*Description of the task*. From the entries that follow, extract each line holding the string "segundos".

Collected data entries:
= = =

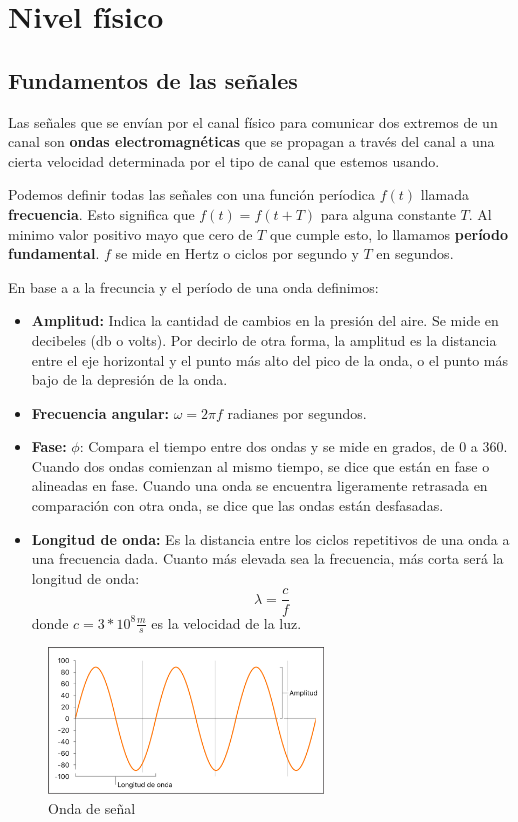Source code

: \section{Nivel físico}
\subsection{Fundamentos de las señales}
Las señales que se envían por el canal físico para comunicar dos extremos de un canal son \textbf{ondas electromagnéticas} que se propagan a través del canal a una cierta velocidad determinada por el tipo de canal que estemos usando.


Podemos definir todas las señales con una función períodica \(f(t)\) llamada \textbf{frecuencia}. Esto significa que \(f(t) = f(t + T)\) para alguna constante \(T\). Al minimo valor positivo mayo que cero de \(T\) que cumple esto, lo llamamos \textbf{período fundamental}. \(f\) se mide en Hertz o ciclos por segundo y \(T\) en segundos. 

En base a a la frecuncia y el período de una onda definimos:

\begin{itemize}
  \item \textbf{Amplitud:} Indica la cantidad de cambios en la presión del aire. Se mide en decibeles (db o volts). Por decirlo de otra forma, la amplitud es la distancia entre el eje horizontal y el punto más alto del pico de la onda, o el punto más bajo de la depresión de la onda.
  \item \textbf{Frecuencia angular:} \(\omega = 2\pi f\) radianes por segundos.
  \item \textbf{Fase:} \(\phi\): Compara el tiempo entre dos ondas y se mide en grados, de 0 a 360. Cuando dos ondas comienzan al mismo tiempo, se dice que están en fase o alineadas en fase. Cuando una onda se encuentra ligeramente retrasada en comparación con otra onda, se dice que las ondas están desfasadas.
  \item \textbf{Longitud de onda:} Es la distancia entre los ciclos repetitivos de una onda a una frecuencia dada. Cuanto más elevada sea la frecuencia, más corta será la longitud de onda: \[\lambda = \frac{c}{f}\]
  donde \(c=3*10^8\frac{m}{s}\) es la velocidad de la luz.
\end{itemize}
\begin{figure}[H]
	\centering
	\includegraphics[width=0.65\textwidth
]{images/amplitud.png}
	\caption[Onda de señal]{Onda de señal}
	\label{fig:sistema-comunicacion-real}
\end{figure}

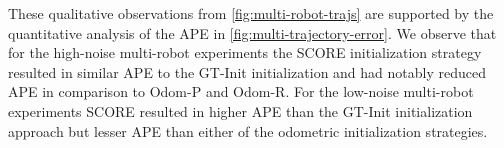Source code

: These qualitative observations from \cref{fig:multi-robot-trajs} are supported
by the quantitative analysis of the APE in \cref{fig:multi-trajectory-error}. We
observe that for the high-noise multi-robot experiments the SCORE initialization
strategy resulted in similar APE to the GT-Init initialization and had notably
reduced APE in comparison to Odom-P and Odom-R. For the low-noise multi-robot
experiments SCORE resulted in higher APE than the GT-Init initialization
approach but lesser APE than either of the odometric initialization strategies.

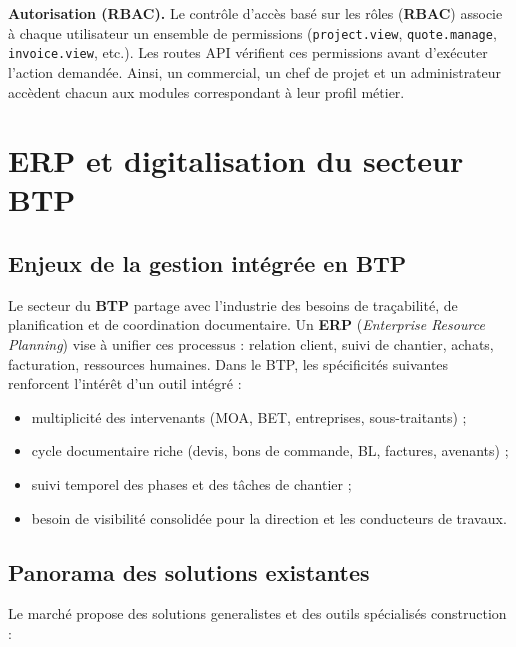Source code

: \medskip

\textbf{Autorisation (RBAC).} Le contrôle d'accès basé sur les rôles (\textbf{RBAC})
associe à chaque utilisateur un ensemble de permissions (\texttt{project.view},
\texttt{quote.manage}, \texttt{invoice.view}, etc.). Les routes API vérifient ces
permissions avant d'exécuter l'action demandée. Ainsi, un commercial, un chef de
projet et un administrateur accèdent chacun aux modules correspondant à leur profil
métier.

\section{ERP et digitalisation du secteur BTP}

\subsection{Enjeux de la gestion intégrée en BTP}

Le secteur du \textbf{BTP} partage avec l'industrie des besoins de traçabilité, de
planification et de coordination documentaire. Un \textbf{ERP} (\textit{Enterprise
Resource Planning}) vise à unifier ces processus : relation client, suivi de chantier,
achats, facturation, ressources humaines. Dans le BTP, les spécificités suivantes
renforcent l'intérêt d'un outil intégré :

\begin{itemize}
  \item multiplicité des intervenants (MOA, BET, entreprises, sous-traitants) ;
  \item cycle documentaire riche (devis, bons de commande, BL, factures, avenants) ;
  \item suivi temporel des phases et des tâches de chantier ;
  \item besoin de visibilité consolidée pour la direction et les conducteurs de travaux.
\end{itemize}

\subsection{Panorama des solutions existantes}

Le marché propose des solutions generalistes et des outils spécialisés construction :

= = =

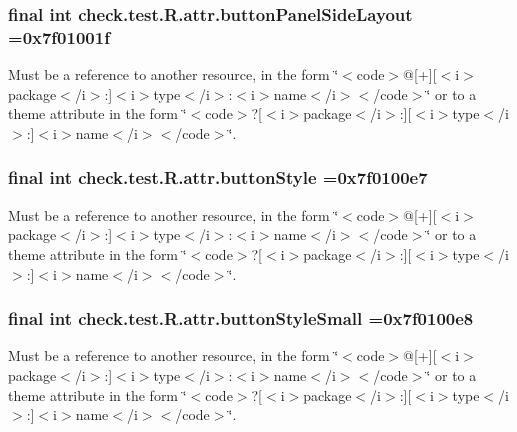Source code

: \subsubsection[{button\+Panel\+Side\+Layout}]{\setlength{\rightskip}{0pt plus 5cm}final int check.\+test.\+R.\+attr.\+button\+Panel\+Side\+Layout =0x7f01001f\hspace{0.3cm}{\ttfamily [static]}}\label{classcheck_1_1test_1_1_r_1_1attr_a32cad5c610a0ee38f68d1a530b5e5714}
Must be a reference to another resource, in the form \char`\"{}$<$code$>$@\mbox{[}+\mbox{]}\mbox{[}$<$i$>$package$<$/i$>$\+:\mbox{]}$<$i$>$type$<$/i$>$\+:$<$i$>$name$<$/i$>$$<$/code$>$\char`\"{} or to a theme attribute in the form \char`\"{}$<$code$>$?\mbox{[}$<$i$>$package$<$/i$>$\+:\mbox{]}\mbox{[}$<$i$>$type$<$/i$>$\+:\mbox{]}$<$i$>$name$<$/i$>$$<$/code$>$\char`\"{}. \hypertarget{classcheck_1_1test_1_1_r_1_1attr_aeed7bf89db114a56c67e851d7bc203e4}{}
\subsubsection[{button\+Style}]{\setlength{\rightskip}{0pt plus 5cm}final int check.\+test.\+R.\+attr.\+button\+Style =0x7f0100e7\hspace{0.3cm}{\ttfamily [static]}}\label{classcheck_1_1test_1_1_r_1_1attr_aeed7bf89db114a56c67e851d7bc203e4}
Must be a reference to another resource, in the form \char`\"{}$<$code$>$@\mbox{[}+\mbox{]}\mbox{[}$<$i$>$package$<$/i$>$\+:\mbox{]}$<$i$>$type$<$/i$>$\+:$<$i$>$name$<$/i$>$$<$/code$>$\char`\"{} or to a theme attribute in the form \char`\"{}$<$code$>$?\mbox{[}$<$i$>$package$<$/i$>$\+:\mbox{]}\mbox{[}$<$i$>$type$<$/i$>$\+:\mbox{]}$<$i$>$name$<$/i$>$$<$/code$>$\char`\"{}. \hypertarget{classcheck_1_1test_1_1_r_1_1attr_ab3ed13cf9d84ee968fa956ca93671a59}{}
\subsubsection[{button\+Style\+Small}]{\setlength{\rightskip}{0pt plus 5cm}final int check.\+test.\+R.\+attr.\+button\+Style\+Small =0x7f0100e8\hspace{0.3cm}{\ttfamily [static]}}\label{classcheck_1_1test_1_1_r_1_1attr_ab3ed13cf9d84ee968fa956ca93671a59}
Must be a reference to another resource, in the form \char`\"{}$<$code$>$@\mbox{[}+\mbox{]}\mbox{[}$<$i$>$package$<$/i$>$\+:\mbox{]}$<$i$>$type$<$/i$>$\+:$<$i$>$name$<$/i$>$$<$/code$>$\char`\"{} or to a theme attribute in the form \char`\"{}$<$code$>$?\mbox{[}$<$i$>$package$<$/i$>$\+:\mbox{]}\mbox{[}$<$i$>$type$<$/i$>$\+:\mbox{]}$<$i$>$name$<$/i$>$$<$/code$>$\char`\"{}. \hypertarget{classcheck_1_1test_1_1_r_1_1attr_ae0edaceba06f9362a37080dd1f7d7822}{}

= = =

*Answer box*.
Podemos definir todas las señales con una función períodica \(f(t)\) llamada \textbf{frecuencia}. Esto significa que \(f(t) = f(t + T)\) para alguna constante \(T\). Al minimo valor positivo mayo que cero de \(T\) que cumple esto, lo llamamos \textbf{período fundamental}. \(f\) se mide en Hertz o ciclos por segundo y \(T\) en segundos. 
  \item \textbf{Frecuencia angular:} \(\omega = 2\pi f\) radianes por segundos.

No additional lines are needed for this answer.